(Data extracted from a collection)
┌──

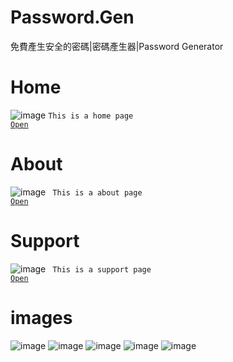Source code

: # Password.Gen
免費產生安全的密碼|密碼產生器|Password Generator
# Home
![image](https://erichsia7.github.io/password.gen/image/readme-image/2a7ce1c7-734b-a82b-b4b3-be7a463413cc.jpeg)
<code>This is a home page
<a href="https://erichsia7.github.io/password.gen">Open</a>
</code>
# About
![image](https://erichsia7.github.io/password.gen/image/readme-image/58775ba5-187d-774b-54f5-46255ef68e8e.jpeg)
<code>
This is a about page
<a href="https://erichsia7.github.io/password.gen/about/">Open</a>
</code>
# Support
![image](https://erichsia7.github.io/password.gen/image/readme-image/1423a5f5-cbad-b1ea-aee6-dc5da74e7ab3.jpeg)
<code>
This is a support page
<a href="https://erichsia7.github.io/password.gen/about/support_center/">Open</a>
</code>
# images
 ![image](https://erichsia7.github.io/password.gen/image/iphone_img_3/1.jpeg) 
 ![image](https://erichsia7.github.io/password.gen/image/iphone_img_3/2.jpeg) 
![image](https://erichsia7.github.io/password.gen/image/iphone_img_3/3.jpeg)
![image](https://erichsia7.github.io/password.gen/image/iphone_img_3/4.jpeg)
![image](https://erichsia7.github.io/password.gen/image/iphone_img_3/5.jpeg)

└──

Go through the lines above and copy any that contain "readme".

## Written response
![image](https://erichsia7.github.io/password.gen/image/readme-image/2a7ce1c7-734b-a82b-b4b3-be7a463413cc.jpeg)
![image](https://erichsia7.github.io/password.gen/image/readme-image/58775ba5-187d-774b-54f5-46255ef68e8e.jpeg)
![image](https://erichsia7.github.io/password.gen/image/readme-image/1423a5f5-cbad-b1ea-aee6-dc5da74e7ab3.jpeg)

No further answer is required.